Emotional dumping is spilling of emotional issues onto a person without being empathetic to THEIR emotional state. This is airing out negative, circular, obsessive thoughts that feed the emotion rather than relieve it. There is a disconnection to the other person + hyperfocus on the getting the distress out for someone else to hold. Typically this is a repetitive pattern.
Venting revolves around one singular topic that helps with stress release + often leads to a productive outcome or relief. This is mindfulness + connection to the other person who is holding space + still gives you the spaciousness to express + process.
We need to vent. We need to process. We need to be witnessed. We need to be understood.
I just invite a noticing, how are your mental/emotional boundaries:
Do you act as a dumper or receiver of the dump without attention to their/your care?
And do you allow yourself the spaciousness to process what you need to or do you suppress it to protect others + yourself from your own emotions?
Most of us spend a lot of energy to be understood. And of course, because to be understood means that we are more likely to get our needs met. It’s a threat to our survival + belonging if we are misunderstood to what it is we need or to belong.
Our fear of being misunderstood drives our body’s physiological reaction, activating our self-oriented stories + protective patterns of behaviors.
What do we do to receive approval?
As social creatures whose evolution was based on community belonging, rejection from the tribe could have meant our death.
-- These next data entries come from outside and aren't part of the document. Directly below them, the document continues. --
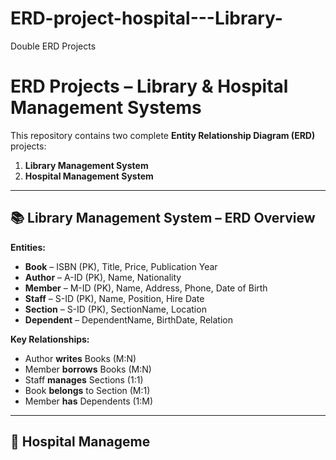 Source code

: # ERD-project-hospital---Library-
Double ERD Projects
# ERD Projects – Library & Hospital Management Systems

This repository contains two complete **Entity Relationship Diagram (ERD)** projects:

1. **Library Management System**
2. **Hospital Management System**

---

## 📚 Library Management System – ERD Overview

**Entities:**
- **Book** – ISBN (PK), Title, Price, Publication Year
- **Author** – A-ID (PK), Name, Nationality
- **Member** – M-ID (PK), Name, Address, Phone, Date of Birth
- **Staff** – S-ID (PK), Name, Position, Hire Date
- **Section** – S-ID (PK), SectionName, Location
- **Dependent** – DependentName, BirthDate, Relation

**Key Relationships:**
- Author **writes** Books (M:N)
- Member **borrows** Books (M:N)
- Staff **manages** Sections (1:1)
- Book **belongs** to Section (M:1)
- Member **has** Dependents (1:M)

---

## 🏥 Hospital Manageme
Fear of being abandoned, ostracized, ignored, not being seen/heard are still prominent in our systems today--even if the stakes are not quite as high.
Instead of shaming yourself for being “insecure” when you just want to be understood, or shunning another for being “needy”, or throwing away a relationship when there’s conflicting opinions---think of it instead through the compassionate lens of “We are all just wanting to be seen, understood, + belong.”
You’ll notice a visceral difference in your body, as the armor that protects you + the excess energy that’s expelled relaxes.
Only when we let go of the shame + blame can we actually start to look at the nuances that are occurring beneath + start the journey to coming back into authenticity.
Do you notice yourself telling these stories about yourself or another?